Deploying Redis on Kubernetes: A Strategic Guide

Introduction: The Redis Ecosystem at a Crossroads

For years, deploying Redis on Kubernetes seemed straightforward—spin up a StatefulSet, maybe use a popular Helm chart, and you're done. But in March 2024, the Redis landscape fundamentally changed. Redis Ltd. abandoned the permissive BSD license that made Redis a beloved open-source project and adopted a restrictive dual-license model (RSALv2/SSPLv1) designed to prevent cloud providers from offering managed Redis services.

This license change wasn't just a legal technicality. The Server-Side Public License (SSPLv1) contains what many call a "poison pill": if you provide Redis as a service, you must open-source your entire infrastructure stack under the same license. For any company building a platform or SaaS product, this creates existential legal risk.

The open-source community's response was swift and decisive. AWS, Google Cloud, Oracle, and the original Redis developers forked the last truly open-source version (Redis 7.2.4) and created Valkey—a drop-in replacement for Redis, permanently licensed under BSD-3-Clause and governed by the Linux Foundation.

This schism has profound implications for infrastructure decisions. Project Planton defaults to Valkey, not Redis. This document explains the deployment landscape, the evolution from anti-patterns to production-ready solutions, and why certain architectural choices matter for your applications running on Kubernetes.

The Maturity Spectrum: From Anti-Patterns to Production

Deploying stateful applications like Redis on Kubernetes isn't trivial. The platform was designed for ephemeral, stateless workloads. Understanding the evolution of deployment methods—from what doesn't work to what does—is essential for making informed decisions.

Level 0: The Anti-Pattern (Kubernetes Deployment)

Many tutorials demonstrate deploying Redis using a standard Kubernetes Deployment with a ConfigMap. This is a critical anti-pattern for any production use case.

Why it fails:

  1. No Stable Identity: Deployments manage fungible pods. When a pod restarts, it gets a new name and IP address. Redis replication and clustering require stable, discoverable addresses. When your master pod fails and restarts with a new identity, replicas can't find it. The replication chain breaks.
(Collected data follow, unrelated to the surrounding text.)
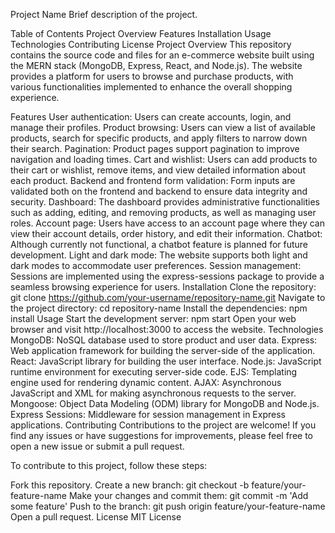 Project Name
Brief description of the project.

Table of Contents
Project Overview
Features
Installation
Usage
Technologies
Contributing
License
Project Overview
This repository contains the source code and files for an e-commerce website built using the MERN stack (MongoDB, Express, React, and Node.js). The website provides a platform for users to browse and purchase products, with various functionalities implemented to enhance the overall shopping experience.

Features
User authentication: Users can create accounts, login, and manage their profiles.
Product browsing: Users can view a list of available products, search for specific products, and apply filters to narrow down their search.
Pagination: Product pages support pagination to improve navigation and loading times.
Cart and wishlist: Users can add products to their cart or wishlist, remove items, and view detailed information about each product.
Backend and frontend form validation: Form inputs are validated both on the frontend and backend to ensure data integrity and security.
Dashboard: The dashboard provides administrative functionalities such as adding, editing, and removing products, as well as managing user roles.
Account page: Users have access to an account page where they can view their account details, order history, and edit their information.
Chatbot: Although currently not functional, a chatbot feature is planned for future development.
Light and dark mode: The website supports both light and dark modes to accommodate user preferences.
Session management: Sessions are implemented using the express-sessions package to provide a seamless browsing experience for users.
Installation
Clone the repository: git clone https://github.com/your-username/repository-name.git
Navigate to the project directory: cd repository-name
Install the dependencies: npm install
Usage
Start the development server: npm start
Open your web browser and visit http://localhost:3000 to access the website.
Technologies
MongoDB: NoSQL database used to store product and user data.
Express: Web application framework for building the server-side of the application.
React: JavaScript library for building the user interface.
Node.js: JavaScript runtime environment for executing server-side code.
EJS: Templating engine used for rendering dynamic content.
AJAX: Asynchronous JavaScript and XML for making asynchronous requests to the server.
Mongoose: Object Data Modeling (ODM) library for MongoDB and Node.js.
Express Sessions: Middleware for session management in Express applications.
Contributing
Contributions to the project are welcome! If you find any issues or have suggestions for improvements, please feel free to open a new issue or submit a pull request.

To contribute to this project, follow these steps:

Fork this repository.
Create a new branch: git checkout -b feature/your-feature-name
Make your changes and commit them: git commit -m 'Add some feature'
Push to the branch: git push origin feature/your-feature-name
Open a pull request.
License
MIT License
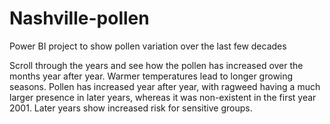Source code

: # Nashville-pollen

Power BI project to show pollen variation over the last few decades

Scroll through the years and see how the pollen has increased over the months year after year.  Warmer temperatures lead to longer growing seasons.  Pollen has increased year after year, with ragweed having a much larger presence in later years, whereas it was non-existent in the first year 2001.  Later years show increased risk for sensitive groups.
  2. Storage Roulette: If you use emptyDir volumes, all data vanishes on every restart. If you attach a PersistentVolumeClaim (PVC), Kubernetes provides no guarantee the restarted pod will reattach to the correct volume. You might end up with a new, empty volume while your data sits orphaned on another.

  3. The Sidecar Trap: Running Redis as a sidecar in your application pod is even worse. Every application deployment terminates the entire pod—wiping Redis from memory. This defeats the entire purpose of having a cache or database.

Verdict: Never use a Deployment for Redis. It violates both Kubernetes scheduling assumptions and Redis's architectural requirements.

Level 1: The Foundation (StatefulSet)

The StatefulSet controller is the correct Kubernetes primitive for stateful applications. It provides the foundational guarantees that Deployments lack:

  • Stable Network Identity: Pods get predictable, ordinal names (redis-0, redis-1, redis-2) preserved across restarts
  • Stable Storage: Each pod gets a dedicated PVC via volumeClaimTemplate, and Kubernetes ensures redis-0 always reattaches to its original volume
  • Ordered Lifecycle: Pods are created and terminated in predictable sequence

The Critical Gap: StatefulSets are application-agnostic. A StatefulSet knows how to restart redis-0 with its original storage and network identity. It does not know that redis-0 is your master, or that when redis-0 fails, redis-1 should be promoted to master.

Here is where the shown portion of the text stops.